Segment Start: MATERIAL FOR THIS EXERCISE

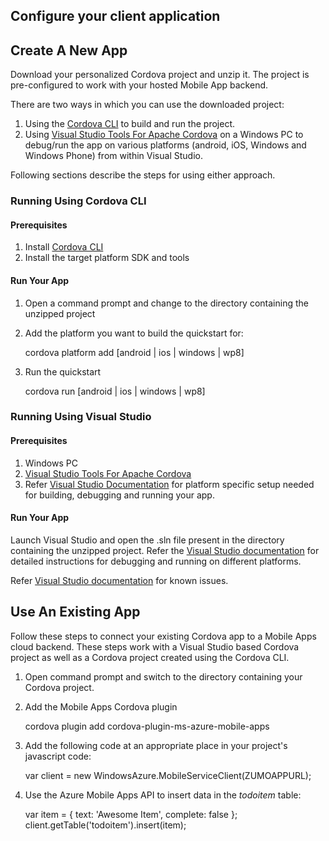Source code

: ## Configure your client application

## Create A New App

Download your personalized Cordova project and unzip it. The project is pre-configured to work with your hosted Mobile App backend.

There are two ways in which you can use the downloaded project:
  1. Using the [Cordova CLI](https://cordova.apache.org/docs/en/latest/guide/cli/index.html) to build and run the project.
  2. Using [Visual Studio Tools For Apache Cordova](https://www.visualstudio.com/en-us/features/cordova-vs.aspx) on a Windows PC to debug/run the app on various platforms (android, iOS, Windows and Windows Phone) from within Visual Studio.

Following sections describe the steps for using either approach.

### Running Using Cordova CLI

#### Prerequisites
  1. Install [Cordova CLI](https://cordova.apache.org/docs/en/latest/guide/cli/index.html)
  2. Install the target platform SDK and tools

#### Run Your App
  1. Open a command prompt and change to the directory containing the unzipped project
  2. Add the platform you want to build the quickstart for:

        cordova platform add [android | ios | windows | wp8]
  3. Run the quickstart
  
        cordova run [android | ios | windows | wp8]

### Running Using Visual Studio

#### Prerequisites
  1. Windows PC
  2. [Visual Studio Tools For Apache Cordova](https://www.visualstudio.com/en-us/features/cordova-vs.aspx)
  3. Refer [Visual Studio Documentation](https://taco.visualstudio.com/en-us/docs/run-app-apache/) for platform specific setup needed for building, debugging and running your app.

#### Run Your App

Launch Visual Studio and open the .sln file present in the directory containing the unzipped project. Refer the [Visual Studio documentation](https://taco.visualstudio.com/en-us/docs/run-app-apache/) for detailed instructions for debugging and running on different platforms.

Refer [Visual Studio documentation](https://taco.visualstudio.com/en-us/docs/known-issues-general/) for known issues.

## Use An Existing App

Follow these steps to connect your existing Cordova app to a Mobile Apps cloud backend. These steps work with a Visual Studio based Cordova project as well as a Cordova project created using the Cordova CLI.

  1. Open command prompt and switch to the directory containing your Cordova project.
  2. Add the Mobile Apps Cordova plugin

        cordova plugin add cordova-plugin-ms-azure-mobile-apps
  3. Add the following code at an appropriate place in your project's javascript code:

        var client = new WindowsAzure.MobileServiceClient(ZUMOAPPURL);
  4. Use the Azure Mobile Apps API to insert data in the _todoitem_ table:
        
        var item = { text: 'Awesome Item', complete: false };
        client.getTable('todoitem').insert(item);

Segment End: MATERIAL FOR THIS EXERCISE

Return every line from the entries above that contains the word "index".

  1. Using the [Cordova CLI](https://cordova.apache.org/docs/en/latest/guide/cli/index.html) to build and run the project.
  1. Install [Cordova CLI](https://cordova.apache.org/docs/en/latest/guide/cli/index.html)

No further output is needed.